Saved entries
-.-.-

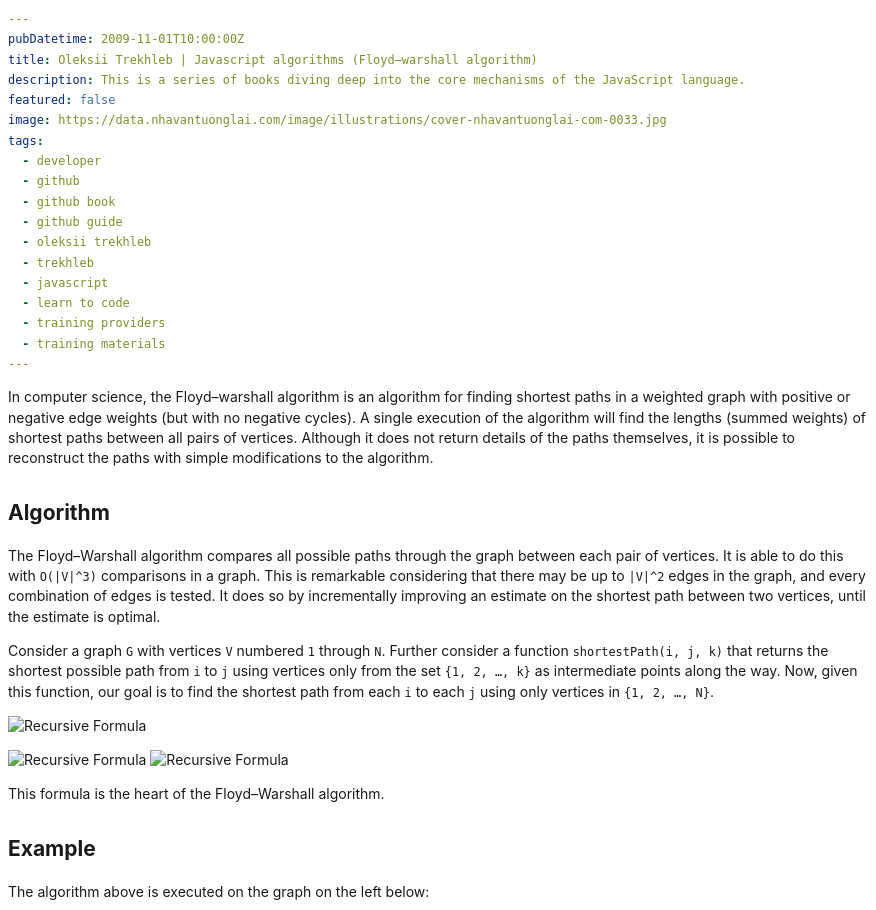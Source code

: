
 ```yaml
---
pubDatetime: 2009-11-01T10:00:00Z
title: Oleksii Trekhleb | Javascript algorithms (Floyd–warshall algorithm)
description: This is a series of books diving deep into the core mechanisms of the JavaScript language.
featured: false
image: https://data.nhavantuonglai.com/image/illustrations/cover-nhavantuonglai-com-0033.jpg
tags:
  - developer
  - github
  - github book
  - github guide
  - oleksii trekhleb
  - trekhleb
  - javascript
  - learn to code
  - training providers
  - training materials
---
```


In computer science, the Floyd–warshall algorithm is an algorithm for finding
shortest paths in a weighted graph with positive or negative edge weights (but
with no negative cycles). A single execution of the algorithm will find the lengths (summed weights) of shortest paths between all pairs of vertices. Although it does not return details of the paths themselves, it is possible to reconstruct the paths with simple modifications to the algorithm.

## Algorithm

The Floyd–Warshall algorithm compares all possible paths through the graph between each pair of vertices. It is able to do this with `O(|V|^3)` comparisons in a graph.
This is remarkable considering that there may be up to `|V|^2` edges in the graph, and every combination of edges is tested. It does so by incrementally improving an estimate on the shortest path between two vertices, until the estimate is optimal.

Consider a graph `G` with vertices `V` numbered `1` through `N`. Further consider a function `shortestPath(i, j, k)` that returns the shortest possible path from `i` to `j` using vertices only from the set `{1, 2, …, k}` as intermediate points along the way. Now, given this function, our goal is to find the shortest path from each `i` to each `j` using only vertices in `{1, 2, …, N}`.

![Recursive Formula](https://wikimedia.org/api/rest_v1/media/math/render/svg/f9b75e25063384ccca499c56f9a279abf661ad3b)

![Recursive Formula](https://wikimedia.org/api/rest_v1/media/math/render/svg/34ac7c89bbb18df3fd660225fd38997079e5e513)
![Recursive Formula](https://wikimedia.org/api/rest_v1/media/math/render/svg/0326d6c14def89269c029da59eba012d0f2edc9d)

This formula is the heart of the Floyd–Warshall algorithm.

## Example

The algorithm above is executed on the graph on the left below:
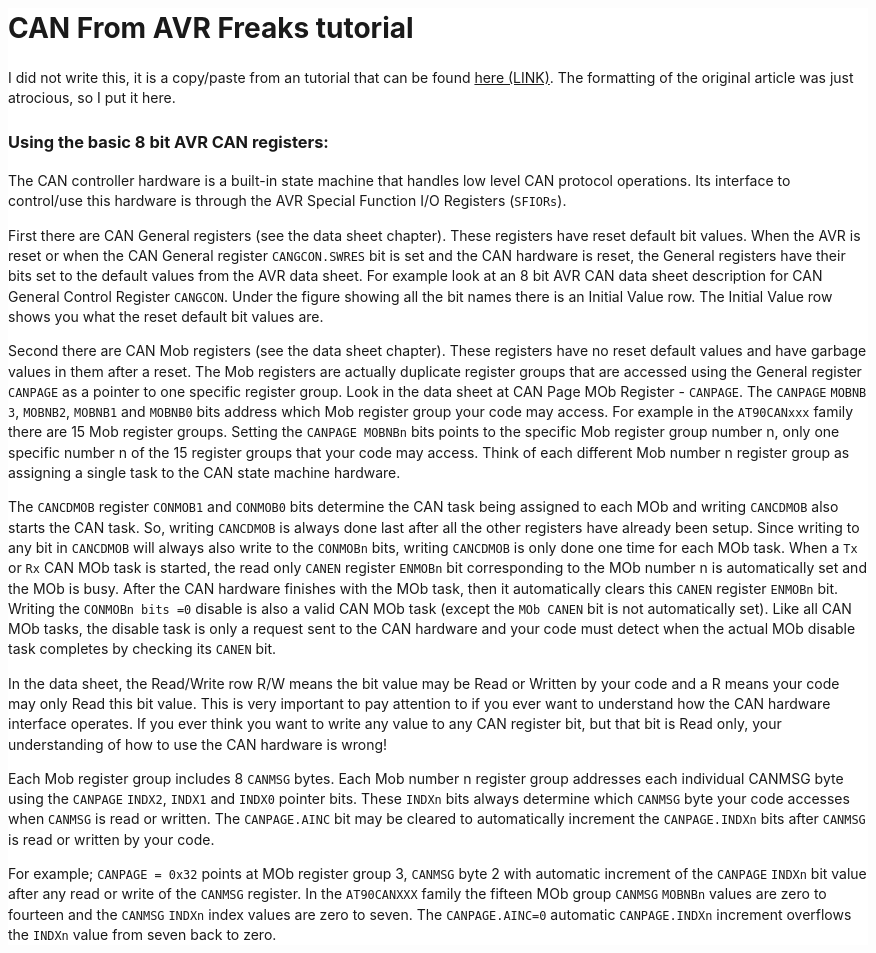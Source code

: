 # CAN From AVR Freaks tutorial
I did not write this, it is a copy/paste from an tutorial that can be found [here (LINK)](http://www.avrfreaks.net/forum/tut-using-8-bit-avr-controller-area-network-can-register). The formatting of the original article was just atrocious, so I put it here.

### Using the basic 8 bit AVR CAN registers:

The CAN controller hardware is a built-in state machine that handles low level CAN protocol operations. Its interface to control/use this hardware is through the AVR Special Function I/O Registers (`SFIORs`).

First there are CAN General registers (see the data sheet chapter). These registers have reset default bit values. When the AVR is reset or when the CAN General register `CANGCON.SWRES` bit is set and the CAN hardware is reset, the General registers have their bits set to the default values from the AVR data sheet. For example look at an 8 bit AVR CAN data sheet description for CAN General Control Register `CANGCON`. Under the figure showing all the bit names there is an Initial Value row. The Initial Value row shows you what the reset default bit values are.

Second there are CAN Mob registers (see the data sheet chapter). These registers have no reset default values and have garbage values in them after a reset. The Mob registers are actually duplicate register groups that are accessed using the General register `CANPAGE` as a pointer to one specific register group. Look in the data sheet at CAN Page MOb Register - `CANPAGE`. The `CANPAGE` `MOBNB3`, `MOBNB2`, `MOBNB1` and `MOBNB0` bits address which Mob register group your code may access. For example in the `AT90CANxxx` family there are 15 Mob register groups. Setting the `CANPAGE MOBNBn` bits points to the specific Mob register group number n, only one specific number n of the 15 register groups that your code may access. Think of each different Mob number n register group as assigning a single task to the CAN state machine hardware.

The `CANCDMOB` register `CONMOB1` and `CONMOB0` bits determine the CAN task being assigned to each MOb and writing `CANCDMOB` also starts the CAN task. So, writing `CANCDMOB` is always done last after all the other registers have already been setup. Since writing to any bit in `CANCDMOB` will always also write to the `CONMOBn` bits, writing `CANCDMOB` is only done one time for each MOb task. When a `Tx` or `Rx` CAN MOb task is started, the read only `CANEN` register `ENMOBn` bit corresponding to the MOb number n is automatically set and the MOb is busy. After the CAN hardware finishes with the MOb task, then it automatically clears this `CANEN` register `ENMOBn` bit. Writing the `CONMOBn bits =0` disable is also a valid CAN MOb task (except the `MOb CANEN` bit is not automatically set). Like all CAN MOb tasks, the disable task is only a request sent to the CAN hardware and your code must detect when the actual MOb disable task completes by checking its `CANEN` bit.

In the data sheet, the Read/Write row R/W means the bit value may be Read or Written by your code and a R means your code may only Read this bit value. This is very important to pay attention to if you ever want to understand how the CAN hardware interface operates. If you ever think you want to write any value to any CAN register bit, but that bit is Read only, your understanding of how to use the CAN hardware is wrong!

Each Mob register group includes 8 `CANMSG` bytes. Each Mob number n register group addresses each individual CANMSG byte using the `CANPAGE` `INDX2`, `INDX1` and `INDX0` pointer bits. These `INDXn` bits always determine which `CANMSG` byte your code accesses when `CANMSG` is read or written. The `CANPAGE.AINC` bit may be cleared to automatically increment the `CANPAGE.INDXn` bits after `CANMSG` is read or written by your code.

For example; `CANPAGE = 0x32` points at MOb register group 3, `CANMSG` byte 2 with automatic increment of the `CANPAGE` `INDXn` bit value after any read or write of the `CANMSG` register. In the `AT90CANXXX` family the fifteen MOb group `CANMSG` `MOBNBn` values are zero to fourteen and the `CANMSG` `INDXn` index values are zero to seven. The `CANPAGE.AINC=0` automatic `CANPAGE.INDXn` increment overflows the `INDXn` value from seven back to zero.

-.-.-

> [HOW TO COMPLETE THIS TASK] Give back, word for word, the lines of the records that run from the one holding "Each Mob register" to the very last.

> [ANSWER TO THE PROBLEM]
Each Mob register group includes 8 `CANMSG` bytes. Each Mob number n register group addresses each individual CANMSG byte using the `CANPAGE` `INDX2`, `INDX1` and `INDX0` pointer bits. These `INDXn` bits always determine which `CANMSG` byte your code accesses when `CANMSG` is read or written. The `CANPAGE.AINC` bit may be cleared to automatically increment the `CANPAGE.INDXn` bits after `CANMSG` is read or written by your code.

For example; `CANPAGE = 0x32` points at MOb register group 3, `CANMSG` byte 2 with automatic increment of the `CANPAGE` `INDXn` bit value after any read or write of the `CANMSG` register. In the `AT90CANXXX` family the fifteen MOb group `CANMSG` `MOBNBn` values are zero to fourteen and the `CANMSG` `INDXn` index values are zero to seven. The `CANPAGE.AINC=0` automatic `CANPAGE.INDXn` increment overflows the `INDXn` value from seven back to zero.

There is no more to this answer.